The swing voters are still silent as week three of the election campaign begins.
This cohort of voters – “the people who are not saying anything”, according a seasoned canvasser with one of the big parties – are keeping candidates guessing, but this coming, crucial week will have a huge bearing on who they will support.

My problem with this is that polling across four years now is fairly clear that there’s no great mystery, no tranche of voters whose intentions are somehow difficult to read. Instead party and other support is – as it has been – locked into fairly clear bands and what movement there is has been not in relation to FG and FF (bar the glorious dawn of the Varadkar age) but rather around the edges – perhaps 5-10% or so who currently have plumped for the GP and SF in the last six months and yes, might be persuaded to go to FF or FG but so far seem fairly immune to those parties charms.

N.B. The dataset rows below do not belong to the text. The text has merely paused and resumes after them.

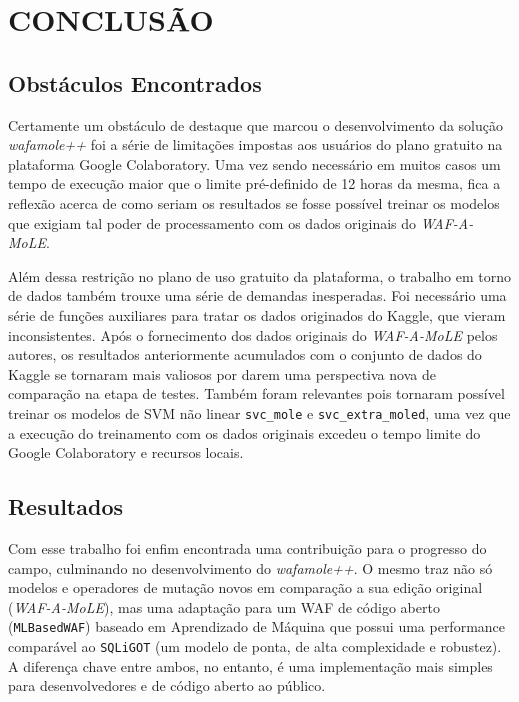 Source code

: \chapter{CONCLUSÃO}
\label{chp:capitulo6}

\section{Obstáculos Encontrados}

Certamente um obstáculo de destaque que marcou o desenvolvimento da solução \textit{wafamole++} foi a série de limitações impostas aos usuários do plano gratuito na plataforma Google Colaboratory. Uma vez sendo necessário em muitos casos um tempo de execução maior que o limite pré-definido de 12 horas da mesma, fica a reflexão acerca de como seriam os resultados se fosse possível treinar os modelos que exigiam tal poder de processamento com os dados originais do \textit{WAF-A-MoLE}.

Além dessa restrição no plano de uso gratuito da plataforma, o trabalho em torno de dados também trouxe uma série de demandas inesperadas. Foi necessário uma série de funções auxiliares para tratar os dados originados do Kaggle, que vieram inconsistentes. Após o fornecimento dos dados originais do \textit{WAF-A-MoLE} pelos autores, os resultados anteriormente acumulados com o conjunto de dados do Kaggle se tornaram mais valiosos por darem uma perspectiva nova de comparação na etapa de testes. Também foram relevantes pois tornaram possível treinar os modelos de SVM não linear \verb+svc_mole+ e \verb+svc_extra_moled+, uma vez que a execução do treinamento com os dados originais excedeu o tempo limite do Google Colaboratory e recursos locais.

\section{Resultados}

Com esse trabalho foi enfim encontrada uma contribuição para o progresso do campo, culminando no desenvolvimento do \textit{wafamole++}. O mesmo traz não só modelos e operadores de mutação novos em comparação a sua edição original (\textit{WAF-A-MoLE}), mas uma adaptação para um WAF de código aberto (\verb+MLBasedWAF+) baseado em Aprendizado de Máquina que possui uma performance comparável ao \verb+SQLiGOT+ (um modelo de ponta, de alta complexidade e robustez). A diferença chave entre ambos, no entanto, é uma implementação mais simples para desenvolvedores e de código aberto ao público.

Perhaps they will return but that consistent polling data, and the simple fact that both FF and FG remain more or less as they have been across the last two or three years (that is sub-30%) with FF currently a bit ahead and we now well into an election campaign.

I think the following from the same article is key:

Fianna Fáil sources concede they are encountering some doubters, but believe they are still on course to be the largest party in the next Dáil.
They also say Fine Gael’s core vote across the country is holding.
“There is no animosity to us,” said one local Fianna Fáil activist with decades of experience.
There is deep unhappiness with the Government, but when it comes to Fianna Fáil, the activist added: “There is a stop, a comma, if you get my drift.
“People are looking for something different, and can’t articulate what that is.”

FF are indeed on course to be the largest party in the Dáil, but a diminished FF in historical terms. FG is coming to terms with an unpopularity that I think surprises even it. And there’s a sentiment of ‘none of the above’.

Some people are indeed looking for something different, and the heterogenous offerings politically aren’t satisfying them. What would?

All of which suggests that even if the FF vote strengthens it is unlikely to be anything like sufficient to leave us in a political space significantly different to that seen in the last four years.

Comments»

1. NFB - January 29, 2020

Is this the same gigantic band of silent voters that were going to say No to SSM and 8th repeal, as we were told over and over and over again by certain people?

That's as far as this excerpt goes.